There are two challenges with this approach:

(1) Determining a microphone’s “score”

(2) Sharing this information along a daisy chained Stingray system (when using more than one unit)

To address the scoring issue, we apply three unique technologies to determine an individual microphone’s score. First, we analyze the spectral content of the pick-up signal to determine if it’s the result of speech, wide band noise, narrow band noise, or transient noise (door slam). Once we determine that the signal is speech, we use a technology that we have developed that measures the level of reverberation in this signal (we call it “Signal to Reverb Ratio”). Finally, the Signal to Reverb Ratio is combined with the signal RMS level (basically amplitude) to assign it a score. This approach is significantly different from just using the signal level, which is what most, if not all, other solutions offer. We found that in some cases, a stronger signal is the result of a higher level of reverb and is not necessarily a better quality signal. In practice we want to decrease the level of reverb added to the output and choose “clean” audio vs. “strong” audio that’s low in quality.
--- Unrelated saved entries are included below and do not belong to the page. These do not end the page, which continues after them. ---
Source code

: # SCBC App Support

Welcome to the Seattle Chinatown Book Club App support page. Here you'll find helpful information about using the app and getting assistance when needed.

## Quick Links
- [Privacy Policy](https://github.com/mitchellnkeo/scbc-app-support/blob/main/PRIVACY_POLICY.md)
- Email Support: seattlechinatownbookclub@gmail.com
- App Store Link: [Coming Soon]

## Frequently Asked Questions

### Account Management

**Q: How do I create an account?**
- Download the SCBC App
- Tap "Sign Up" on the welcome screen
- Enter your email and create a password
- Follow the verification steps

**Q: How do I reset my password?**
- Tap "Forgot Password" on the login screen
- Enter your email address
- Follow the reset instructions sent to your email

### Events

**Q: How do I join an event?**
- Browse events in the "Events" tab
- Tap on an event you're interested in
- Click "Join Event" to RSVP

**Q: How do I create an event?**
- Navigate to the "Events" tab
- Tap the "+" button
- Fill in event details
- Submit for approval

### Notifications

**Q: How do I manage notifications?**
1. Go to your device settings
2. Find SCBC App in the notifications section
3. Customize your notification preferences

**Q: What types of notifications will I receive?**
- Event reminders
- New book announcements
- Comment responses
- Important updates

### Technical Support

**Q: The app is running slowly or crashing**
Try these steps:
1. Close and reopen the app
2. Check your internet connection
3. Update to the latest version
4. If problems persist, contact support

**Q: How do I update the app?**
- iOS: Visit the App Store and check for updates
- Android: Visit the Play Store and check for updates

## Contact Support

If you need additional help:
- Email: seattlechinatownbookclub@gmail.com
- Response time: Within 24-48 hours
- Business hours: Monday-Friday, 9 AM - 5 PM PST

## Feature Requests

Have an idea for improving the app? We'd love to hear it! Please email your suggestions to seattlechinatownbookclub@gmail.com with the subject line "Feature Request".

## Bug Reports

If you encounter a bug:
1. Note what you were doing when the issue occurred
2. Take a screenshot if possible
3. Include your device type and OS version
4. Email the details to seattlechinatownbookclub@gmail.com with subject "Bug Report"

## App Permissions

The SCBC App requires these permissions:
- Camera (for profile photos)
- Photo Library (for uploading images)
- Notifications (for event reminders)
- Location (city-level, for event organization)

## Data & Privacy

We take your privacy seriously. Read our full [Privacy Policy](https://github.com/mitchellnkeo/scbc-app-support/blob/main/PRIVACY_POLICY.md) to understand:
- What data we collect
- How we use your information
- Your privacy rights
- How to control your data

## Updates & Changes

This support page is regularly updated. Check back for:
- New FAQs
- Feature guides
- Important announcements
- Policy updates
When adding into this equation the ability to daisy chain multiple units, the scoring system becomes more complicated. Instead of having just a single unit calculating its own microphone input scores, we now have multiple units doing this in parallel. However, this system will end up having only one output, so we must design a system that allows all the units in the chain to communicate and share their different microphone input scores. That’s exactly what we did. The different scores are calculated locally at each unit and then fed up the chain to the Primary unit. The Primary unit receives the scores from all the participating microphones and sends back, down the chain, filter commands to the individual Stingrays and the individual microphone inputs within each Stingray. These parameters determine the level of participation of each of the individual microphones. The individual Stingray will run these filters on its own inputs, add it to the filtered input received from the unit below it in the chain, and send the final result to the unit above it.

Sound complicated? The good news is that you don’t have to worry about the details, since it’s all done automatically. When you daisy chain multiple Stingray units, the devices handle everything for you. We’ve been implementing and perfecting elements of these technologies in many of our other products and are happy to say that they’ve been proven to provide reliable, accurate, and seamless results for years!